“These are centuries-old traditions, and I will continue to defend them,” Mr. Zehri said of the practice of burying independent-minded girls alive.
-- Nicholas Kristof
Pakistani women buried alive 'for choosing husbands'
A Pakistani politician has defended a decision to bury five women alive because they wanted to choose their own husbands.
Israr Ullah Zehri, who represents Baluchistan province, told a stunned parliament that northwestern tribesman had done nothing wrong in first shooting the women and then dumping them in a ditch.
"These are centuries-old traditions, and I will continue to defend them," he said.
"Only those who indulge in immoral acts should be afraid."
The women, three of whom were teenagers and whose "crime" was that they wished to choose who to marry, were still breathing as mud and stones were shovelled over their bodies, according to Human Rights Watch.
The three girls, thought to be aged between 16 and 18, were kidnapped by a group of men from their Umrani tribe and murdered in Baba Kot, a remote village in Jafferabad district.
According to some reports, Baluchistan government vehicles were used to abduct the girls, and the killing was overseen by a tribal chief who is the brother of a provincial minister from the ruling Pakistan People's Party.

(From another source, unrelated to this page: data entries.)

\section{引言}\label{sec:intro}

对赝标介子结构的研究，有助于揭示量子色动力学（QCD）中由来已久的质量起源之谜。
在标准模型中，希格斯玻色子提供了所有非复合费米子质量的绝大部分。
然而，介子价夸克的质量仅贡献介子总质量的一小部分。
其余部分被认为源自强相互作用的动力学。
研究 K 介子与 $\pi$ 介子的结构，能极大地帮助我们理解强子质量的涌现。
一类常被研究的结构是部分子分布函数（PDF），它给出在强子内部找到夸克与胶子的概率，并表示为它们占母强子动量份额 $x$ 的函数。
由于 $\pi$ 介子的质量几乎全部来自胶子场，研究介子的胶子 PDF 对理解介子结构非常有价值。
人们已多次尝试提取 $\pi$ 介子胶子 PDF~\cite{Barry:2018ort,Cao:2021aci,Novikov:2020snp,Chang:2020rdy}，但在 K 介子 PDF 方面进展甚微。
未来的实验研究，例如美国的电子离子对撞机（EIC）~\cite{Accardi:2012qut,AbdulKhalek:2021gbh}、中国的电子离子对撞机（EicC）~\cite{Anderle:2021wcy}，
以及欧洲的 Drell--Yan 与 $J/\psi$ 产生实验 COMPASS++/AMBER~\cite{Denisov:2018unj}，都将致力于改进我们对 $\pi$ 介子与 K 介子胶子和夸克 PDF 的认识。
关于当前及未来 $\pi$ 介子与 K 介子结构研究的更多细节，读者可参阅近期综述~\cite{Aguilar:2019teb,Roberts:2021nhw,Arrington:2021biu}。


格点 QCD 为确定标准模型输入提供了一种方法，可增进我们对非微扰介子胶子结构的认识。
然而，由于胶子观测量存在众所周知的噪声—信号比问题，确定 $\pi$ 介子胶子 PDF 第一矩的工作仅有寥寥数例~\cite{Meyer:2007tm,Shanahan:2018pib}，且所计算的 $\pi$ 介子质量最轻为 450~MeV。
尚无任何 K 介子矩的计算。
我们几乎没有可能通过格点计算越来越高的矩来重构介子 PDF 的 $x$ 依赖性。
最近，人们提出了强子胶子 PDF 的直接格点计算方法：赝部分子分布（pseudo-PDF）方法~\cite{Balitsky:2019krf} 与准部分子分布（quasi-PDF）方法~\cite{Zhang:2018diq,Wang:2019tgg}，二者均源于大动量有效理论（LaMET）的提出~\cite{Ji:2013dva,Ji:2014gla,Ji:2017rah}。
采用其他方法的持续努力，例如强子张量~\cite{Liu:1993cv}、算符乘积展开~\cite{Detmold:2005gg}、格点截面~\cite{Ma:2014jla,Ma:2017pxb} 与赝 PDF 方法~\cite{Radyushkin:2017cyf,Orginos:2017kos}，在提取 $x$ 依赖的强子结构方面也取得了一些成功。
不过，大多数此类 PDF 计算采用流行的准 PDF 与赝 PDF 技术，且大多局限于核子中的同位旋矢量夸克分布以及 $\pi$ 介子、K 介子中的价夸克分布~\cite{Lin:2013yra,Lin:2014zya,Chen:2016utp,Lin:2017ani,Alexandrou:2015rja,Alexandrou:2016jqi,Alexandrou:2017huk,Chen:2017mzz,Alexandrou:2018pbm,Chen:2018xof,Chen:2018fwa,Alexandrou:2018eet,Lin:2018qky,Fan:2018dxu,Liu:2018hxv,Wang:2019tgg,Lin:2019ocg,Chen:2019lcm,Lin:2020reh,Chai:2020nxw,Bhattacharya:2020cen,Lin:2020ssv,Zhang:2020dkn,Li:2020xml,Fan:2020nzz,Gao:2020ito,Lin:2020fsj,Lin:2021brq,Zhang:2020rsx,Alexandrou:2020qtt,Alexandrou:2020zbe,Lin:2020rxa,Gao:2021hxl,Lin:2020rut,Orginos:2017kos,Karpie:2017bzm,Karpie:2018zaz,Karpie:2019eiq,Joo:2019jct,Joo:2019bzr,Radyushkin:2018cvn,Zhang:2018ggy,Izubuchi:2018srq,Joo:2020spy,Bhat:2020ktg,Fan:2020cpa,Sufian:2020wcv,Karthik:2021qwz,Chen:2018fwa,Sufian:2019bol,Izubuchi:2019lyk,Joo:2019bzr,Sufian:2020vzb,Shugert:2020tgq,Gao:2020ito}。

Some accounts said that two older relatives had tried to intervene, but they too were shot and buried alive with the teenagers.
More than six weeks after the deaths no one has been arrested and human rights groups have accused local authorities of trying to cover up the executions.
Mr Zehri told parliament that a fuss should not be made over the killings, however several politicians stood up in protest, describing the so-called honour killings as "barbaric".
Human Rights Watch described the murders as a "heinous criminal offence".
The Pakistani Daily News condemned the killings and called for those responsible to be brought to justice.
"Surely the government should be seeking the murderers, not protect (them) through some dark conspiracy of silence. The fact the act was 'kept quiet' means the government sympathises with such doings," an editorial said.